Tarragona debió renunciar a organizar los Juegos Mediterráneos si no estaba preparada, porque el daño causado a la imagen de la ciudad empieza a ser importante y el cúmulo de desastres organizativos de todo tipo inabarcable en un texto como este. Lo cierto es que ni con el año de más para su materialización ―los Juegos estaban previstos para junio de 2017―, la comisión organizadora del evento no ha sido capaz de superar primero el partidismo en un acontecimiento deportivo internacional y después la mera logística de una celebración con varias subsedes.
La presencia permanente de gradas vacías, himnos de países que no suenan y han de ser interpretados por las delegaciones presentes, autoridades que llegan con retraso a la entrega de medallas, un conductor de un coche oficial que atropella a un niño de cinco años ―el pronóstico es grave― y sale huyendo, la huelga de los árbitros de lucha porque no se les han pagado dietas... y podríamos seguir.
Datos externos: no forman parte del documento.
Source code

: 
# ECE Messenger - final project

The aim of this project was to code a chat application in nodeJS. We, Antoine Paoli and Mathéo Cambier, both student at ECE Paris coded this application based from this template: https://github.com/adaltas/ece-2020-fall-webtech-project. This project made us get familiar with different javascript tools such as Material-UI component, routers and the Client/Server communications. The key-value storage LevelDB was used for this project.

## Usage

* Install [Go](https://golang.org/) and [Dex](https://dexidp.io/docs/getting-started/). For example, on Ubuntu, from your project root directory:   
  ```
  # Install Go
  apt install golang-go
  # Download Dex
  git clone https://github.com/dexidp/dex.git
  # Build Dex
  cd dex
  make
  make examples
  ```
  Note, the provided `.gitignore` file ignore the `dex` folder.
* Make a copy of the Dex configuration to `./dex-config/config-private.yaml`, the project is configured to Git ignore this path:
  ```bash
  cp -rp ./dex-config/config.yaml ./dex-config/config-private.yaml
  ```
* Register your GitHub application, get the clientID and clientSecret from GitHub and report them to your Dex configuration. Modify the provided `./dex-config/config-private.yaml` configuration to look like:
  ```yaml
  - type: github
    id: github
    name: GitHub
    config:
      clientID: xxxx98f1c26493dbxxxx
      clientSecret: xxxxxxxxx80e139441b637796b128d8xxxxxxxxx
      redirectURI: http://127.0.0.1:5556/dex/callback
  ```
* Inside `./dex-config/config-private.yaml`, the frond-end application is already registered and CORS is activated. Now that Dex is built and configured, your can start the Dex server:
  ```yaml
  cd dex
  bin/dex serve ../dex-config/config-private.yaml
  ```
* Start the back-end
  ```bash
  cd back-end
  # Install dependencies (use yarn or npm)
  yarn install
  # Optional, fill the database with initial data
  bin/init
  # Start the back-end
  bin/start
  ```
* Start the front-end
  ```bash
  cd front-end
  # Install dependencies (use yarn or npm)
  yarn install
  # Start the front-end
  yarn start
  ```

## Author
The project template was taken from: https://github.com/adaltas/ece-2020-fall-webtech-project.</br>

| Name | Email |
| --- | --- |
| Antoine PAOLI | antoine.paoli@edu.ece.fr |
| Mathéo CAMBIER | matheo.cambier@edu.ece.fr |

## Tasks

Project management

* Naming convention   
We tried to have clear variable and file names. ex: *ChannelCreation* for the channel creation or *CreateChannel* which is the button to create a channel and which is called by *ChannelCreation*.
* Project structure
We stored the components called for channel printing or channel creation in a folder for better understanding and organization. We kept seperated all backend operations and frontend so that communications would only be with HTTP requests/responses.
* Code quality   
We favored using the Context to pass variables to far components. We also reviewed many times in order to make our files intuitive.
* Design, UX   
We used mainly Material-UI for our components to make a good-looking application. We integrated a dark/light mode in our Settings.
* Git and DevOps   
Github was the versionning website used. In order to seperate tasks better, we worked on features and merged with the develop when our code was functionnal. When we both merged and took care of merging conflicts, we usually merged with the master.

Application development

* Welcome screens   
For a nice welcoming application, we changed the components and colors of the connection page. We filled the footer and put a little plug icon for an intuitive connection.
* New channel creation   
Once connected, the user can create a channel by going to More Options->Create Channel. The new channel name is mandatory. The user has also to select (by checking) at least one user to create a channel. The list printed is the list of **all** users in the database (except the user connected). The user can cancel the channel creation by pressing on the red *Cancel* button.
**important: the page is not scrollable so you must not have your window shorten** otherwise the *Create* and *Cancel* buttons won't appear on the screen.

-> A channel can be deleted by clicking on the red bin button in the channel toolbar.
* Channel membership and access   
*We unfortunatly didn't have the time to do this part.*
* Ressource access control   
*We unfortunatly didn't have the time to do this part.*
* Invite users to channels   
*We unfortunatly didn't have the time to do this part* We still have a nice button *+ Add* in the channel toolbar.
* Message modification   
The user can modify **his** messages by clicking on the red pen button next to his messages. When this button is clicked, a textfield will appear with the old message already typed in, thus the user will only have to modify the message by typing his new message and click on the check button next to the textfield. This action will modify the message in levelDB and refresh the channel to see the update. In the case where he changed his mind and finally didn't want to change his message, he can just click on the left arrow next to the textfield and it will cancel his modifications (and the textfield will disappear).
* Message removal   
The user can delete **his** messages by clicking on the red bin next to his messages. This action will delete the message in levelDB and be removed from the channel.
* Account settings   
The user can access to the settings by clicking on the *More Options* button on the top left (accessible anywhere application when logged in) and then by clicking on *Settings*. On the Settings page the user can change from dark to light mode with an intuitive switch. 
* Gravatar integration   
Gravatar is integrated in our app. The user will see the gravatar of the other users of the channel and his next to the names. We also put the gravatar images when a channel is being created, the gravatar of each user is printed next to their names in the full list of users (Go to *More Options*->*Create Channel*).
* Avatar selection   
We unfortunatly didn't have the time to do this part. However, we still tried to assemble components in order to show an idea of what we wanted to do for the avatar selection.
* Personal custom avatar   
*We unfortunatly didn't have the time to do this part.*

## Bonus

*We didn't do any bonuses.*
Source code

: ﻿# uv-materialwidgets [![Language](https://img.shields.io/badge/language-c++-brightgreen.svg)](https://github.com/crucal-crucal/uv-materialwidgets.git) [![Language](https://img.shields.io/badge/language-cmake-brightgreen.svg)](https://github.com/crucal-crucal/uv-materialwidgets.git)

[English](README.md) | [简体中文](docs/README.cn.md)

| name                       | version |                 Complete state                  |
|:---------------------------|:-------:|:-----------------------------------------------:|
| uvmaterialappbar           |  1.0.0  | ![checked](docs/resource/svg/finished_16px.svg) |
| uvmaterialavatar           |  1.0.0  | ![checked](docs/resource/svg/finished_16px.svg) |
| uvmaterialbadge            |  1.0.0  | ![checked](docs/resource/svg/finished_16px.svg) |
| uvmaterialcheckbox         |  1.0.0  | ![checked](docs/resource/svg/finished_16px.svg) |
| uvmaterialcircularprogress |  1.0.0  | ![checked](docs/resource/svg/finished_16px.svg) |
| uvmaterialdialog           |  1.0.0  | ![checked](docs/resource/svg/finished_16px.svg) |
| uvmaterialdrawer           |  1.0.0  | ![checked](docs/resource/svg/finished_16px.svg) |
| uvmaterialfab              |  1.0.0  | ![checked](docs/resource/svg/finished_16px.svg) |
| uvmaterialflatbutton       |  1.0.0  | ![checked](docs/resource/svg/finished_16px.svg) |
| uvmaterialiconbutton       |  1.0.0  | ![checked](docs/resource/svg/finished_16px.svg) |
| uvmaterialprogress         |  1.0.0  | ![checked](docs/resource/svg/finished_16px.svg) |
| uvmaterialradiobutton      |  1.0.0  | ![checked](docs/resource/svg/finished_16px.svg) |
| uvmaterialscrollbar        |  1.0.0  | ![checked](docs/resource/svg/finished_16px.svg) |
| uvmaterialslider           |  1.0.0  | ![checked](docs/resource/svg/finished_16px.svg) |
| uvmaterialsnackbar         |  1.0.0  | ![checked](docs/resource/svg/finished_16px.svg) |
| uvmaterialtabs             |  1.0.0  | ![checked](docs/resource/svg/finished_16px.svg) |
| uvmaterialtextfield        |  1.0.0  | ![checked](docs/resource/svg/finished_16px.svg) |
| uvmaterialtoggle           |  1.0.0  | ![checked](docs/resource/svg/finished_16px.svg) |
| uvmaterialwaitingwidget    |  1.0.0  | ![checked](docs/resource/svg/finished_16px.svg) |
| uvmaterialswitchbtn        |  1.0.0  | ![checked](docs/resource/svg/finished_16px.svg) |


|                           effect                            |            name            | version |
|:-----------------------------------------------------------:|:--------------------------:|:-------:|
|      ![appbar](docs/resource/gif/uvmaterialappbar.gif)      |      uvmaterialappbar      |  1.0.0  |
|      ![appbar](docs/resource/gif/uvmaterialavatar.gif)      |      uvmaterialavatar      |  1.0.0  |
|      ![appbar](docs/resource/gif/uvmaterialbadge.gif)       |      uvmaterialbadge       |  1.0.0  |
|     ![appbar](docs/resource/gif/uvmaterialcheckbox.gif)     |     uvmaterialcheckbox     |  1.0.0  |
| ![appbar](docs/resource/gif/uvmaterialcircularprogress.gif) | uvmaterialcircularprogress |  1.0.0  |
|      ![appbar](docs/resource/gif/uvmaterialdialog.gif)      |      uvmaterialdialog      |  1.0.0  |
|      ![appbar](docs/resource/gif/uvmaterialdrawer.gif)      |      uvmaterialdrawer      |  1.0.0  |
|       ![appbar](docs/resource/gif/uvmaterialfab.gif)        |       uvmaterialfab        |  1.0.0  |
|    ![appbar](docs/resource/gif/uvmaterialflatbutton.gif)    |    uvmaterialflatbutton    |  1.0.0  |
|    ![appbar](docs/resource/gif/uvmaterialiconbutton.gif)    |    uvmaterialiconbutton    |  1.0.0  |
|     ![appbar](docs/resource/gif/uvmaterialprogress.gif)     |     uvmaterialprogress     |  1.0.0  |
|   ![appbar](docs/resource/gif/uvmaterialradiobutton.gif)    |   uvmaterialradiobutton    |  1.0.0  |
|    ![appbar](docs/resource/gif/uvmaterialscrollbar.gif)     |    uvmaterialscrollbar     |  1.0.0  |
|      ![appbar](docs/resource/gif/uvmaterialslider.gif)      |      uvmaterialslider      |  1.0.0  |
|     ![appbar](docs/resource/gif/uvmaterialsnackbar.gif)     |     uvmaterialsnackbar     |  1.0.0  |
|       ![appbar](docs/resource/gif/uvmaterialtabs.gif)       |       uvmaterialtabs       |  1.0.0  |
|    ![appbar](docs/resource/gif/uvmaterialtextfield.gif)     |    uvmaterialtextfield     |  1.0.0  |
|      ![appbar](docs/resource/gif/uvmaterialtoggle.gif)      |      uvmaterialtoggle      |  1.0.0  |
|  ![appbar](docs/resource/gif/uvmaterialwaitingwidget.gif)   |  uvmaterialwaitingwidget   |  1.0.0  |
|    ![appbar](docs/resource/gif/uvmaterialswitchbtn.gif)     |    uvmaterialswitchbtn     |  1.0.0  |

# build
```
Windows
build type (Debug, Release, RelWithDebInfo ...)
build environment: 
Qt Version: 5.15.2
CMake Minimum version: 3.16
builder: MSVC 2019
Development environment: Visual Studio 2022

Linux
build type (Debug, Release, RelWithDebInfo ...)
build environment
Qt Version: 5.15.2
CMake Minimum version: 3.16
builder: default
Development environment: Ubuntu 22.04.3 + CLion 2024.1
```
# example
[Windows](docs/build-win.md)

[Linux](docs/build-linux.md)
Sin embargo, no es necesario. El fiasco es tan evidente y tan dañino para el país que hay que esperar que cuando finalicen los Juegos se adopten las medidas pertinentes y se exijan responsabilidades a todos aquellos que han tapado su incompetencia detrás de la bandera española.
Porque los Juegos Mediterráneos en Tarragona iban de eso: un plató semivacío repleto de banderas españolas en la ceremonia de inauguración en el estadio cortando de raíz cualquier presencia que pudiera desvanecer la imagen de una Catalunya inexistente.
Tanto esfuerzo en lograrlo, llegando al extremo de trapichear con las entradas en función de la ideología del receptor, ha bordeado el ridículo. Quizás no lo reconozcan e incluso interesadamente se esconda. Pero es un mal negocio vincular Tarragona y fracaso. Y durante mucho tiempo será así.